▶ [Problem requirements] Please repeat exactly the lines below from the one containing "chr=19; begin=44908684; end=44908822" down to the one containing "chr$chr > $dat.chr$chr.sam", both included, and nothing else.

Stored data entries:
——

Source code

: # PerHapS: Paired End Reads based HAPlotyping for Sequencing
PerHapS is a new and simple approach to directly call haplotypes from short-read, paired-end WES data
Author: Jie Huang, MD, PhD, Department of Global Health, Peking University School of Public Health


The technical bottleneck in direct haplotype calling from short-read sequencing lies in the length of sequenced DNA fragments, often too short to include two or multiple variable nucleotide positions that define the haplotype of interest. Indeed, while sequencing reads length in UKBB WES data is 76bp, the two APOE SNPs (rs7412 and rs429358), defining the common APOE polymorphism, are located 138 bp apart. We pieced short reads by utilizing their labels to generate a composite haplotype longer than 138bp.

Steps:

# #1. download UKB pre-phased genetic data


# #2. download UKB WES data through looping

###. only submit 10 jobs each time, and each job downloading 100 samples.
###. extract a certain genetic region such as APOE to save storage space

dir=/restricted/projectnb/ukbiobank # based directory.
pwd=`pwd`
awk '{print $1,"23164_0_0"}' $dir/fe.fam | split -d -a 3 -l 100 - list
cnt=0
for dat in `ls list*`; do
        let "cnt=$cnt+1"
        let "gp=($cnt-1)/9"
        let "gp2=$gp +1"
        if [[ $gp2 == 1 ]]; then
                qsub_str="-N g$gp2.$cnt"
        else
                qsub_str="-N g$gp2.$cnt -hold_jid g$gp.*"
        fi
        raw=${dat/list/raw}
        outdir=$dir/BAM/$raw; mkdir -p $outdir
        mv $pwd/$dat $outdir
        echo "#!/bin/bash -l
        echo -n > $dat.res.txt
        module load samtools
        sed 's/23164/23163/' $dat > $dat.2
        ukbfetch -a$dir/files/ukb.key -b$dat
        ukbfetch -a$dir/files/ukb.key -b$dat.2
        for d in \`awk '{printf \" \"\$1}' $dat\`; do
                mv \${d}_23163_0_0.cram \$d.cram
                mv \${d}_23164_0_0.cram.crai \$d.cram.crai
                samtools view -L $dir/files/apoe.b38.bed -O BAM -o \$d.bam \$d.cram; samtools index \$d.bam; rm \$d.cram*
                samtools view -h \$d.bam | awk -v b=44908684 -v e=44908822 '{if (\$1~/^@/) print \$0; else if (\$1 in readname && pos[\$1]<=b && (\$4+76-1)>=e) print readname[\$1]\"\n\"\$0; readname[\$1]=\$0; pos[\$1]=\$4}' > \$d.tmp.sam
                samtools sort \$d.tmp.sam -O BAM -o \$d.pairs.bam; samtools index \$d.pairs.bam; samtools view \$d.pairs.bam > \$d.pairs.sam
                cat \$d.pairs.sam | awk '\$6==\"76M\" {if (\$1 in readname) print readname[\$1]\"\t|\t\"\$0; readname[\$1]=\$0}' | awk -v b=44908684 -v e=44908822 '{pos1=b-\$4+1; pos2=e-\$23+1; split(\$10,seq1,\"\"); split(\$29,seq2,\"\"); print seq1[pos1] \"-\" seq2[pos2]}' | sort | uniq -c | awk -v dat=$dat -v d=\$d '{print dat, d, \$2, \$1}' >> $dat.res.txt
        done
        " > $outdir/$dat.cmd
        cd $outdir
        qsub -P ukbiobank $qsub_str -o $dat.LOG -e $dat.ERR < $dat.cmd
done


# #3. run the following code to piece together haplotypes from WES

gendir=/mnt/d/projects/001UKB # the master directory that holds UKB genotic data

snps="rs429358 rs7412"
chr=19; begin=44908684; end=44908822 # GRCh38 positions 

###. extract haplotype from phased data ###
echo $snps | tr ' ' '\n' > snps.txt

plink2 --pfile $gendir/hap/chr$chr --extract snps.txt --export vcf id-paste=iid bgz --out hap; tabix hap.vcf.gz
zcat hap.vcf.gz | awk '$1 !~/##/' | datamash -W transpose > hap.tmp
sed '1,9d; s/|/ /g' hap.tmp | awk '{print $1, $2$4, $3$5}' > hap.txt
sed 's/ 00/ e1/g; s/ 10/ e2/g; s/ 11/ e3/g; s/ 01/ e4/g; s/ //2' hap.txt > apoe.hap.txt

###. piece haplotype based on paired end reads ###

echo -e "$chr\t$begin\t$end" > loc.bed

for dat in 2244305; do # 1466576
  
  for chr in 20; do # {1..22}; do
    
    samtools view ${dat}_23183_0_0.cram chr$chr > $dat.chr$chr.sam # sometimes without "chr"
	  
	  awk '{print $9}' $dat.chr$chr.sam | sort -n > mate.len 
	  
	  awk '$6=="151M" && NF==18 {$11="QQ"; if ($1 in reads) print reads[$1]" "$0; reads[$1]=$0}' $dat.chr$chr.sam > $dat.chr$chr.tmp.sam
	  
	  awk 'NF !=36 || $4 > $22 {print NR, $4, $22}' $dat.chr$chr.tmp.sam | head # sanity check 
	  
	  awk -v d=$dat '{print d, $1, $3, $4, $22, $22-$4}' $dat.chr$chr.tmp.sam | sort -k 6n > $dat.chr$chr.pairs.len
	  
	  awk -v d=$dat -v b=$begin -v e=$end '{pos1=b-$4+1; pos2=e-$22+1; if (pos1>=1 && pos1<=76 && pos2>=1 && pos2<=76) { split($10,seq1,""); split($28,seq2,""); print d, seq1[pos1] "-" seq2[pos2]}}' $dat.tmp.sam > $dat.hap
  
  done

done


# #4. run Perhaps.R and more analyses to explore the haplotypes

——

▶ [Reply]
chr=19; begin=44908684; end=44908822 # GRCh38 positions 

###. extract haplotype from phased data ###
echo $snps | tr ' ' '\n' > snps.txt

plink2 --pfile $gendir/hap/chr$chr --extract snps.txt --export vcf id-paste=iid bgz --out hap; tabix hap.vcf.gz
zcat hap.vcf.gz | awk '$1 !~/##/' | datamash -W transpose > hap.tmp
sed '1,9d; s/|/ /g' hap.tmp | awk '{print $1, $2$4, $3$5}' > hap.txt
sed 's/ 00/ e1/g; s/ 10/ e2/g; s/ 11/ e3/g; s/ 01/ e4/g; s/ //2' hap.txt > apoe.hap.txt

###. piece haplotype based on paired end reads ###

echo -e "$chr\t$begin\t$end" > loc.bed

for dat in 2244305; do # 1466576
  
  for chr in 20; do # {1..22}; do
    
    samtools view ${dat}_23183_0_0.cram chr$chr > $dat.chr$chr.sam # sometimes without "chr"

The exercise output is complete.